The decomposition potential of bismuth tribromide in solution in fused zinc chloride is 0.46 volt. This places bismuth below mercury in the electrochemical series.

If a saturated solution of bismuth tribromide in concentrated hydrobromic acid is cooled to -10° C., a complex substance of an acidic nature separates out as yellow needles. Its composition is BiBr₃.2HBr.4H₂O or H₂BiBr₅.4H₂O. It is extremely deliquescent and unstable, losing hydrogen bromide when exposed to air.

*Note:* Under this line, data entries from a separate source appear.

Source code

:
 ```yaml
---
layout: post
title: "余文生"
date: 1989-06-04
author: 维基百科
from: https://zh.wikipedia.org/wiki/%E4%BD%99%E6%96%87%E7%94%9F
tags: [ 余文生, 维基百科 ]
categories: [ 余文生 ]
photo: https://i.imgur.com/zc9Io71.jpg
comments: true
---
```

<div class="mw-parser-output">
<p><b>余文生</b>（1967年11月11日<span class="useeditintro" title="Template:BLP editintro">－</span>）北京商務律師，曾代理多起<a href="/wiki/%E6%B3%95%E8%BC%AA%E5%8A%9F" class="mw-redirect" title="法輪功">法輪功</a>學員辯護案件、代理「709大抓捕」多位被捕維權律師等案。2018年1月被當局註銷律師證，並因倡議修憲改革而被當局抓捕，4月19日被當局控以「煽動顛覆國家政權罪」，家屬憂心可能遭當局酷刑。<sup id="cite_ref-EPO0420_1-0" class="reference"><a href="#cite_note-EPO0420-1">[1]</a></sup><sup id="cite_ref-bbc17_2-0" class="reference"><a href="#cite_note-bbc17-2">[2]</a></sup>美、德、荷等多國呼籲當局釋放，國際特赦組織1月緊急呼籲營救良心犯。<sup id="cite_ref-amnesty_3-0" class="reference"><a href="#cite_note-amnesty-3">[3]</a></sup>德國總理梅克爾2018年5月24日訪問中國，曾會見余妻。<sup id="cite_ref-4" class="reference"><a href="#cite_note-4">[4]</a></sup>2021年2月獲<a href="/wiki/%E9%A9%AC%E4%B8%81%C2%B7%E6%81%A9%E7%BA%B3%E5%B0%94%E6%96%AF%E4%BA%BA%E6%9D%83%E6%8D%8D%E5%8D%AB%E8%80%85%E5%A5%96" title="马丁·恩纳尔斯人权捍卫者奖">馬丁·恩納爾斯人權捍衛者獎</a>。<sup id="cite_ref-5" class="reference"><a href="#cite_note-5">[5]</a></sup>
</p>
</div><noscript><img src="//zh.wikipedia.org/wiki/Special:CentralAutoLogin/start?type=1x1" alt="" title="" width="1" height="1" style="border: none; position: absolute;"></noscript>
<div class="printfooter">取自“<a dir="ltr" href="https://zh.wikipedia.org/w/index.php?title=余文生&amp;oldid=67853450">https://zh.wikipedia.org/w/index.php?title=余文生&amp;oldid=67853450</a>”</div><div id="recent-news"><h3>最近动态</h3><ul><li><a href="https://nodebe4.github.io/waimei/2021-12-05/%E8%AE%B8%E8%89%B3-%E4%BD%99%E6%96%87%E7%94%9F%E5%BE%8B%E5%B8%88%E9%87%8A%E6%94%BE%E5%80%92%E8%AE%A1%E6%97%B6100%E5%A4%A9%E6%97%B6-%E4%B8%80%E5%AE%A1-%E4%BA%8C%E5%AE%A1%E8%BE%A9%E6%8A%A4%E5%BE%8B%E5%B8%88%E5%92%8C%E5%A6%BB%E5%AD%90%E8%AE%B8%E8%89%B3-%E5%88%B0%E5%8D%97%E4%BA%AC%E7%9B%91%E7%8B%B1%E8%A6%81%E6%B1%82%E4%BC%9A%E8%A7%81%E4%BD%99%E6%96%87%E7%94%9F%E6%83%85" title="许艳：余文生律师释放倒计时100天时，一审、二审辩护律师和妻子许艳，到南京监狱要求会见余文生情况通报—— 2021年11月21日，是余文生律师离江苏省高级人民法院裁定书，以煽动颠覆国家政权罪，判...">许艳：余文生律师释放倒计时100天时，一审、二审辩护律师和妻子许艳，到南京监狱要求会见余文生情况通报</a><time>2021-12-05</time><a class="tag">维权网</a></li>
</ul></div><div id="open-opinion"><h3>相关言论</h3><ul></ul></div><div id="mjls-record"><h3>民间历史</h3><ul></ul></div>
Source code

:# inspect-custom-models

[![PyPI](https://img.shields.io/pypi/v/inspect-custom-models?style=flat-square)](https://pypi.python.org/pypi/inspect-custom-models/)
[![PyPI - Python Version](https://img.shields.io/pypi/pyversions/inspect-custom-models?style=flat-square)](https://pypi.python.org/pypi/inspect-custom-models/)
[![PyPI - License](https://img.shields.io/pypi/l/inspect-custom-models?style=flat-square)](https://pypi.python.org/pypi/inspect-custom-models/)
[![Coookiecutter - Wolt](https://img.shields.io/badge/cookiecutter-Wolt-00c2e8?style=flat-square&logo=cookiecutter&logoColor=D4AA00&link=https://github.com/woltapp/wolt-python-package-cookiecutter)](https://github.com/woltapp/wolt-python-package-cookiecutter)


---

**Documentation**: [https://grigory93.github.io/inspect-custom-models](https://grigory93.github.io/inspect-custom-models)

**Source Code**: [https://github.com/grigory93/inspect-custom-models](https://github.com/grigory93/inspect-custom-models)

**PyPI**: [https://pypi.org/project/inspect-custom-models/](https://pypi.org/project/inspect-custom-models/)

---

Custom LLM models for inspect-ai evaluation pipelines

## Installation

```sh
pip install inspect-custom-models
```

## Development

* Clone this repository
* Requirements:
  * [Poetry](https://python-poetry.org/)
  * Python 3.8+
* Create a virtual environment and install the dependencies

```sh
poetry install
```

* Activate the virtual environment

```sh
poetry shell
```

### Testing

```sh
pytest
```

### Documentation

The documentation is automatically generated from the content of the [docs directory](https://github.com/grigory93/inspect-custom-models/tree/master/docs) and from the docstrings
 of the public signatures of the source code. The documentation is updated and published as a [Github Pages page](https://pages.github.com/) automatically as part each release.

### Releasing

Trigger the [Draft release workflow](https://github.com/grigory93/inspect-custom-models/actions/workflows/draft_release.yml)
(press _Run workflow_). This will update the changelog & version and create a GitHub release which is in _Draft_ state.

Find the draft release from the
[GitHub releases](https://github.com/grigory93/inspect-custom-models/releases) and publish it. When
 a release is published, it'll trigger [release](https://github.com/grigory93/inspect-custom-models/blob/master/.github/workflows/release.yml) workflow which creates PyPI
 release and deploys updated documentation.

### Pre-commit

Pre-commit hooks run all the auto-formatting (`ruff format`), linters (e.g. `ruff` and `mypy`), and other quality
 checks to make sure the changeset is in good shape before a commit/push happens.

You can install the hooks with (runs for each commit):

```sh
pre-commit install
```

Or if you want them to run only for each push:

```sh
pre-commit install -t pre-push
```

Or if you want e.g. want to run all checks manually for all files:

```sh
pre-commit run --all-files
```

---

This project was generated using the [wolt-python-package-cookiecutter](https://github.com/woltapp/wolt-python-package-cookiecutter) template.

Two organic compounds have also been obtained, with the compositions H₂BiBr₅.4O(C₂H₅)₂ and H₂BiBr₅.10O(C₂H₅)₂; both are hygroscopic and unstable. The alkali salts, Li₂BiBr₅, Na₂BiBr₅ and K₂BiBr₅, and the thallium salt, Tl₂BiBr₅ (the latter forming lemon-yellow crystalline plates), have been isolated. In addition, the ammonium salt, (NH₄)₂BiBr₅.2H₂O, has been obtained by heating bismuth bromide and ammonium bromide with alcohol and a little ammonium acetate in a sealed tube; it is a greenish-yellow, transparent substance, crystallising in the rhombic system and isomorphous with the corresponding chloride and with the double chloride of potassium and bismuth. It loses combined water completely when heated to 100° C.; it is dissociated when strongly heated, and is decomposed by water forming bismuthyl bromide. Several mixed halides of similar composition have also been reported, among them being K₂BiClBr₄, K₂BiCl₃Br₂, K₂BiCl₄Br, and (NH₄)₂Bi(Cl, Br)₃Br₂. Evidence for the existence of a complex of the type H₂BiBr₅ is also obtained from a study of the absorption spectrum of a solution of bismuth tribromide in hydrobromic acid.

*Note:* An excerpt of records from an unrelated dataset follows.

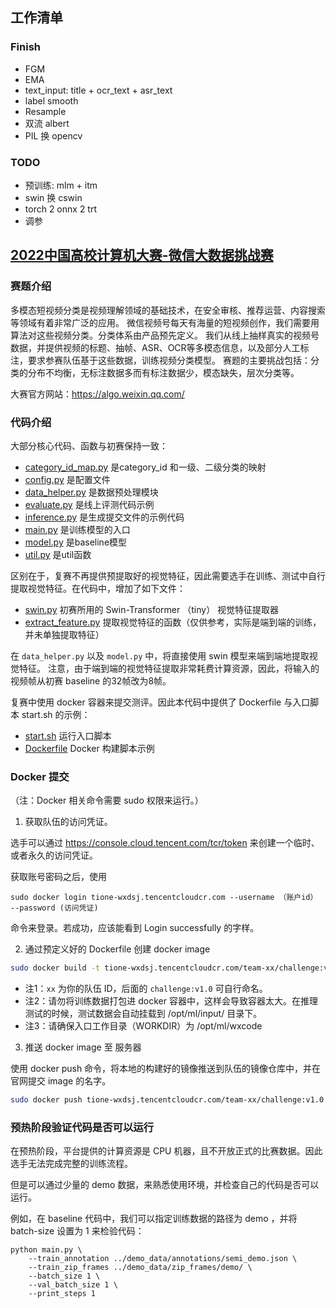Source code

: ## 工作清单

### Finish

* FGM
* EMA
* text_input: title + ocr_text + asr_text
* label smooth
* Resample
* 双流 albert
* PIL 换 opencv

### TODO

* 预训练: mlm + itm
* swin 换 cswin
* torch 2 onnx 2 trt
* 调参

## [2022中国高校计算机大赛-微信大数据挑战赛](https://algo.weixin.qq.com/)

### 赛题介绍

多模态短视频分类是视频理解领域的基础技术，在安全审核、推荐运营、内容搜索等领域有着非常广泛的应用。
微信视频号每天有海量的短视频创作，我们需要用算法对这些视频分类。分类体系由产品预先定义。
我们从线上抽样真实的视频号数据，并提供视频的标题、抽帧、ASR、OCR等多模态信息，以及部分人工标注，要求参赛队伍基于这些数据，训练视频分类模型。
赛题的主要挑战包括：分类的分布不均衡，无标注数据多而有标注数据少，模态缺失，层次分类等。

大赛官方网站：https://algo.weixin.qq.com/

### 代码介绍

大部分核心代码、函数与初赛保持一致：

- [category_id_map.py](category_id_map.py) 是category_id 和一级、二级分类的映射
- [config.py](config.py) 是配置文件
- [data_helper.py](data_helper.py) 是数据预处理模块
- [evaluate.py](evaluate.py) 是线上评测代码示例
- [inference.py](inference.py) 是生成提交文件的示例代码
- [main.py](main.py) 是训练模型的入口
- [model.py](model.py) 是baseline模型
- [util.py](utils/util.py) 是util函数

区别在于，复赛不再提供预提取好的视觉特征，因此需要选手在训练、测试中自行提取视觉特征。在代码中，增加了如下文件：

- [swin.py](utils/swin.py) 初赛所用的 Swin-Transformer （tiny） 视觉特征提取器
- [extract_feature.py](extract_feature.py) 提取视觉特征的函数（仅供参考，实际是端到端的训练，并未单独提取特征）

在 `data_helper.py` 以及 `model.py` 中，将直接使用 swin 模型来端到端地提取视觉特征。
注意，由于端到端的视觉特征提取非常耗费计算资源，因此，将输入的视频帧从初赛 baseline 的32帧改为8帧。

复赛中使用 docker 容器来提交测评。因此本代码中提供了 Dockerfile 与入口脚本 start.sh 的示例：

- [start.sh](start.sh) 运行入口脚本
- [Dockerfile](dockerfile) Docker 构建脚本示例


### Docker 提交

（注：Docker 相关命令需要 sudo 权限来运行。）

1. 获取队伍的访问凭证。

  选手可以通过 https://console.cloud.tencent.com/tcr/token 来创建一个临时、或者永久的访问凭证。
  
  获取账号密码之后，使用
  ```
  sudo docker login tione-wxdsj.tencentcloudcr.com --username （账户id） --password (访问凭证)
  ```
  命令来登录。若成功，应该能看到 Login successfully 的字样。
  

2. 通过预定义好的 Dockerfile 创建 docker image

  ```bash
  sudo docker build -t tione-wxdsj.tencentcloudcr.com/team-xx/challenge:v1.0 .
  ```

  * 注1：`xx` 为你的队伍 ID，后面的 `challenge:v1.0` 可自行命名。
  * 注2：请勿将训练数据打包进 docker 容器中，这样会导致容器太大。在推理测试的时候，测试数据会自动挂载到 /opt/ml/input/ 目录下。
  * 注3：请确保入口工作目录（WORKDIR）为 /opt/ml/wxcode 
  

3. 推送 docker image 至 服务器
  
  使用 docker push 命令，将本地的构建好的镜像推送到队伍的镜像仓库中，并在官网提交 image 的名字。
  
  ```bash
  sudo docker push tione-wxdsj.tencentcloudcr.com/team-xx/challenge:v1.0
  ```

### 预热阶段验证代码是否可以运行

在预热阶段，平台提供的计算资源是 CPU 机器，且不开放正式的比赛数据。因此选手无法完成完整的训练流程。

但是可以通过少量的 demo 数据，来熟悉使用环境，并检查自己的代码是否可以运行。

例如，在 baseline 代码中，我们可以指定训练数据的路径为 demo ，并将 batch-size 设置为 1 来检验代码：

```
python main.py \
    --train_annotation ../demo_data/annotations/semi_demo.json \
    --train_zip_frames ../demo_data/zip_frames/demo/ \
    --batch_size 1 \
    --val_batch_size 1 \
    --print_steps 1
```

An ammonium compound, NH₄BiBr₄.H₂O, which corresponds to the hypothetical complex acid HBiBr₄, has also been obtained by the action of bromine on bismuth in alcohol in the presence of ammonium bromide. It forms yellow, needle-like crystals of the rhombic system, soluble in alcohol, but decomposed by water. From thermal analysis there is evidence for the existence of the aluminium compound AlBiBr₆, but this substance does not appear to have been isolated. A very complex triple salt, Rb₅Au₂BiBr₁₄ or 5RbBr.2AuBr₃.BiBr₃, has been prepared, in which the gold is present in the tervalent form. It is a black substance, soluble in hydrobromic acid. It is also possible that complex compounds of bismuth and bromine of the type K₂Bi₃Br₁₁, etc., similar to the corresponding compounds of antimony may exist, but they have not yet been isolated.